Rabu, 28 Juli 2010

KENAPA HARUS MENJADI ENTERPRENEUR ?

Kembali setelah sekian lama tidak mencoretkan tinta di layar ini, saya merasa kangen bercampur senang karena bisa sounding lagi via blog ini.

Hidup memang diuji untuk memilih, setiap saat pasti kita akan dihadapkan dengan pilihan, makan saja bisa sampai bingung untuk memilih menu apa yang pas saat ini tapi mungkin lebih menderita lagi untuk orang yang bingung memikirkan apakah hari ini masih bisa makan atau tidak?

Begitu juga dengan masalah financial dan cara memenuhi kebutuhan hidup yang semakin membengkak. Ada banyak sekali cara yang kita bisa pilih mulai dari cara yang benar sampai cara yang salah.

Setelah lulus kuliah, kebanyakan orang adalah memikirkan bagaimana saya bisa bekerja di perusahaan bonafid dengan gaji fantastis atau paling tidak bisa memenuhi kebutuhan hidup. Hari demi hari waktu berlalu, lamaran dilempar sana - sini. Kantor POS sudah seperti kamar KOS, hampir setiap hari dikunjungi.
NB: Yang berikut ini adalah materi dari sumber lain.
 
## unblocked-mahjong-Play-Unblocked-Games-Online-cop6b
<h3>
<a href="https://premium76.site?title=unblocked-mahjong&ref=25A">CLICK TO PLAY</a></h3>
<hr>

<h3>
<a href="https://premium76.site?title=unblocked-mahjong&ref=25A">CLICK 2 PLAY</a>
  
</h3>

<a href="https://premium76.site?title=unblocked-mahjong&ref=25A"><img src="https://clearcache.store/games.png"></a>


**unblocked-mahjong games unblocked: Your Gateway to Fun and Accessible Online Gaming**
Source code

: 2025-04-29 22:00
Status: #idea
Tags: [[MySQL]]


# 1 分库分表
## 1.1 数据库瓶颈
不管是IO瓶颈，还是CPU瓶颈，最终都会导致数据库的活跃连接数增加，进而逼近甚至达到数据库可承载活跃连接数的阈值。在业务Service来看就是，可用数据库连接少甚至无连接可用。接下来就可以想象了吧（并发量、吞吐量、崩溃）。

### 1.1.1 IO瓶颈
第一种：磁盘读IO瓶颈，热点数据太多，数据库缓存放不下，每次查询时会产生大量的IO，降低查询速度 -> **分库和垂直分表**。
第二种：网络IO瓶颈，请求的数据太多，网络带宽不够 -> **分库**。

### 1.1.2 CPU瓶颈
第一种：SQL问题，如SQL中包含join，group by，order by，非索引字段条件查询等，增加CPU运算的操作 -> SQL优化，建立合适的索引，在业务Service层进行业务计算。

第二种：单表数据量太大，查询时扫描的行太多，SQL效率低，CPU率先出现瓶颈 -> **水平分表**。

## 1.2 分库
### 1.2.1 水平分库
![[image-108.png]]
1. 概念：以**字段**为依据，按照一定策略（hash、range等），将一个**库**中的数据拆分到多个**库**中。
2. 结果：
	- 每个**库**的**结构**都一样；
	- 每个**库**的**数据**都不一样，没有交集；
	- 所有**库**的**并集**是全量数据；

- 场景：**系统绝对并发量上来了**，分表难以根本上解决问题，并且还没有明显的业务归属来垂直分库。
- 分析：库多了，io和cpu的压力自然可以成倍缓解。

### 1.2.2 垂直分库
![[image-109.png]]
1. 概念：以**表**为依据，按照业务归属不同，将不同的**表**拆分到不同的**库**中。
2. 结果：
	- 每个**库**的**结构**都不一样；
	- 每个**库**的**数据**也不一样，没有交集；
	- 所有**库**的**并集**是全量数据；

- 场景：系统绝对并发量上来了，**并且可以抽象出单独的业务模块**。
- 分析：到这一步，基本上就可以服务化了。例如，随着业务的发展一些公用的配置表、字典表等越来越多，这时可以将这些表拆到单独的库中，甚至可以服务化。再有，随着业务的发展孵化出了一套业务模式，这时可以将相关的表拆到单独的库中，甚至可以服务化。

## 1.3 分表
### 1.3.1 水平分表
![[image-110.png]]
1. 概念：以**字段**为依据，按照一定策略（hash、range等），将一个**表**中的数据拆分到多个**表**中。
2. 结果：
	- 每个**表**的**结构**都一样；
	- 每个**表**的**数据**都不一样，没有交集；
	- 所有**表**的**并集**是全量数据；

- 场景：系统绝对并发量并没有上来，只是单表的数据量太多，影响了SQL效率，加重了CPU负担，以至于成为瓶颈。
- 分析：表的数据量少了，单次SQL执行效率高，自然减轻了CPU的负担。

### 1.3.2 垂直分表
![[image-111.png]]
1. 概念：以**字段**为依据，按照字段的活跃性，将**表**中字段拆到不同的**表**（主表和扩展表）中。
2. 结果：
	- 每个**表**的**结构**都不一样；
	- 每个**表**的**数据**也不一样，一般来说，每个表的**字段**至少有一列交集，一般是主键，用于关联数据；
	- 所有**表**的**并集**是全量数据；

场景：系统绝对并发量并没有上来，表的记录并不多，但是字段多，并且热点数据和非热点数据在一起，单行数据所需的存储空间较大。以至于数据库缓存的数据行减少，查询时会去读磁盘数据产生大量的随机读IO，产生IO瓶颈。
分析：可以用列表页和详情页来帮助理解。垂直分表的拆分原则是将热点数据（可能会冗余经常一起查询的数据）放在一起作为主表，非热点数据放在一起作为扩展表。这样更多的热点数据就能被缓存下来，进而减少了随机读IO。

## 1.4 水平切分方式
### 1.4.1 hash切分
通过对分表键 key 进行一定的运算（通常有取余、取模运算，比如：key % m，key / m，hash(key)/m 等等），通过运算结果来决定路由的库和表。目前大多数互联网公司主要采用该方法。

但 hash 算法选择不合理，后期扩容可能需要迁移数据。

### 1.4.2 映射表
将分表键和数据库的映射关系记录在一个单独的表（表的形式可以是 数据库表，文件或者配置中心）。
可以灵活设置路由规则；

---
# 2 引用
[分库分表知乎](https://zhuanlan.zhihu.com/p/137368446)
Firefox penuh dengan bookmark situs lowongan.

Begitu suatu hari diterima diperusahaan, ternyata tidak seperti yang dibayangkan. Anda mungkin tidak mengira bahwa menjadi karyawan akan dibebani tanggung jawab dan tuntutan atasan, deadline, target dan segala macam pernak perniknya. Mutasi dan perubahan management kadang tidak bisa diduga. Bagi sebagian karyawan mungkin akan membuat shock, kecuali mereka yang benar - benar mencintai tantangan. Nah itulah mungkin, sebagian yang akan dihadapi seorang karyawan.

Tapi meskipun demikian, nafsu untuk bekerja diperusahaan besar itu akan terus menggebu. Dan mungkin akan berhenti ketika muncul kesadaran tentang keinginan yang paling dalam. Apa...? Kebebasan, ya sekai lagi KEBEBASAN.

Kebebasan Apa?

Kebebasan waktu, kebebasan financial, kebebasan berkarya, kebebasan menggunakan waktu untuk beribadah dan lain - lain.

Memangya menjadi karyawan tidak bisa mencapai kondisi seperti itu???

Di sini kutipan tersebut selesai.